═══ Materials provided

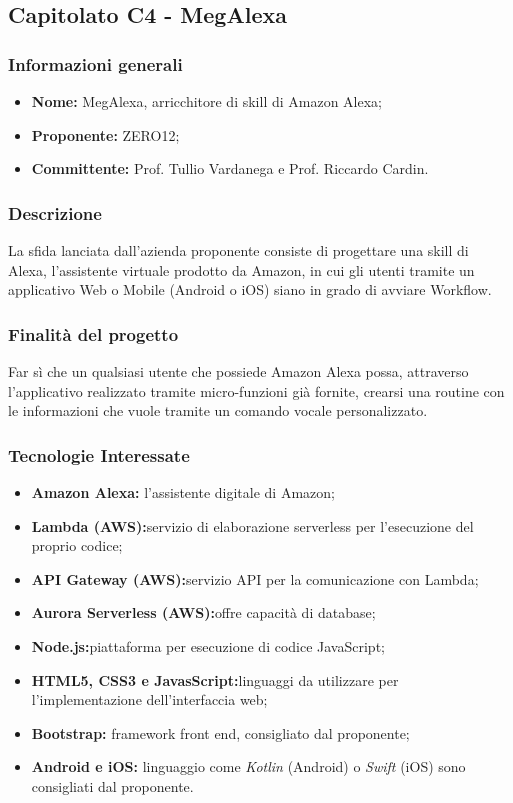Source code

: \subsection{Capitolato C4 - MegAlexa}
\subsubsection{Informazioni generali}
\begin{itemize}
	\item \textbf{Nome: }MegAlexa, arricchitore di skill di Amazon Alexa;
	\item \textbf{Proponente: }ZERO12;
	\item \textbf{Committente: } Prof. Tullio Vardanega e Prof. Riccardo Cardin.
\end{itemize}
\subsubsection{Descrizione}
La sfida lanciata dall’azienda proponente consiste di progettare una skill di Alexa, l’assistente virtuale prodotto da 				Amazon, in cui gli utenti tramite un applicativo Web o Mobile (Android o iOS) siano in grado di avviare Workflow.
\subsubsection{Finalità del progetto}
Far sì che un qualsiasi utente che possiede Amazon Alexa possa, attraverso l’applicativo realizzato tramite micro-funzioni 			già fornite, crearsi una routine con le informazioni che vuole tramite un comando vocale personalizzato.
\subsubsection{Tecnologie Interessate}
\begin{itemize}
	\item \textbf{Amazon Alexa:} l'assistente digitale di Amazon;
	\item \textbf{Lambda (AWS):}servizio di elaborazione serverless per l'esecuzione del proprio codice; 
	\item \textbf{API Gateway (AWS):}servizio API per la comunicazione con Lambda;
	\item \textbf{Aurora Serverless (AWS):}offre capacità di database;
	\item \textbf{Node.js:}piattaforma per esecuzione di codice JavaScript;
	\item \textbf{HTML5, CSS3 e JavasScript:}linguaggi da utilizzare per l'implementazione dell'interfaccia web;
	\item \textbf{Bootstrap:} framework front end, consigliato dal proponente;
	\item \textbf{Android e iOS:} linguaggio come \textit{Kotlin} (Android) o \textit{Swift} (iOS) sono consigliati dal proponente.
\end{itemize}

══════
═══ Materials provided

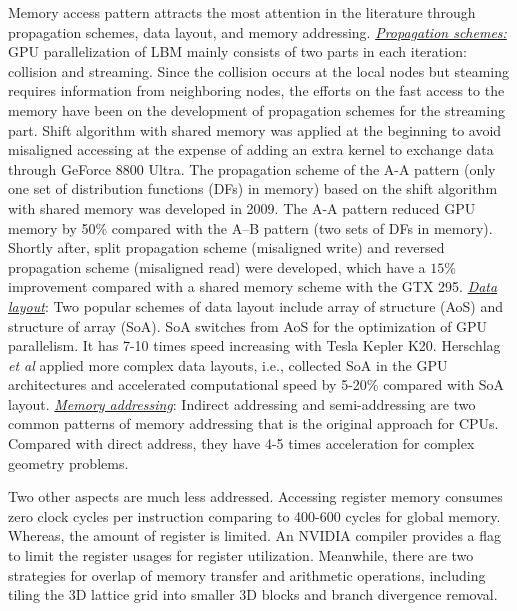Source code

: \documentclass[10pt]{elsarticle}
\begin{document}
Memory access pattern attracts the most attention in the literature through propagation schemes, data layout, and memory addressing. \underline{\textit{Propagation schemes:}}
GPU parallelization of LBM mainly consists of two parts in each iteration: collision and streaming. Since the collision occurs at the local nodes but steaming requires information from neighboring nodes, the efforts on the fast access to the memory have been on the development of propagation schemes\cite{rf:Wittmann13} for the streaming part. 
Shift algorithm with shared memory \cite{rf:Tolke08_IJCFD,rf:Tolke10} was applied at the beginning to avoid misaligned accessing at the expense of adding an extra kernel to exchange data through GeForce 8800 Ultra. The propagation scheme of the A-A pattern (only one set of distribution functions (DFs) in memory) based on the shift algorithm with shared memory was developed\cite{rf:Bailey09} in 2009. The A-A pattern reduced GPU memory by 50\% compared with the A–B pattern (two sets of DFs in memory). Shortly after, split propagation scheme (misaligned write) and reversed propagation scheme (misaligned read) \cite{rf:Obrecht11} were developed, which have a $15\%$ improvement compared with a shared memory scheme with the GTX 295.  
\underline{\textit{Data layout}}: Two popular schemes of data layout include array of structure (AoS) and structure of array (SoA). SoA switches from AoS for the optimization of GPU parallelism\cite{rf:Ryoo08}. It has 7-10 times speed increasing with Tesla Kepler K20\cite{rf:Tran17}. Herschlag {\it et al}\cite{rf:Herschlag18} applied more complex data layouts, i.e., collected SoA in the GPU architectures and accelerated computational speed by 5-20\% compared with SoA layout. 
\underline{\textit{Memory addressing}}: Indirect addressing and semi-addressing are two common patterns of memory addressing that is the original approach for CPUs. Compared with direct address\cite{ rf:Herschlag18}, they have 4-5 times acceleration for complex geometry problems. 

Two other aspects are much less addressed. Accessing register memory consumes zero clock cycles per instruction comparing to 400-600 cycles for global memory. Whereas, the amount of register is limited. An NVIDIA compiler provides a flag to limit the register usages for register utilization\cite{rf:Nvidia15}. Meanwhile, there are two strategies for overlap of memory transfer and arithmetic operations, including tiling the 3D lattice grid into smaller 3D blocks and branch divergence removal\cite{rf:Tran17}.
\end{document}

══════

__Exercise description__. Some lines contain the word "times". Pull each one out of the listing.

__Result for this exercise__.
\underline{\textit{Data layout}}: Two popular schemes of data layout include array of structure (AoS) and structure of array (SoA). SoA switches from AoS for the optimization of GPU parallelism\cite{rf:Ryoo08}. It has 7-10 times speed increasing with Tesla Kepler K20\cite{rf:Tran17}. Herschlag {\it et al}\cite{rf:Herschlag18} applied more complex data layouts, i.e., collected SoA in the GPU architectures and accelerated computational speed by 5-20\% compared with SoA layout. 
\underline{\textit{Memory addressing}}: Indirect addressing and semi-addressing are two common patterns of memory addressing that is the original approach for CPUs. Compared with direct address\cite{ rf:Herschlag18}, they have 4-5 times acceleration for complex geometry problems. 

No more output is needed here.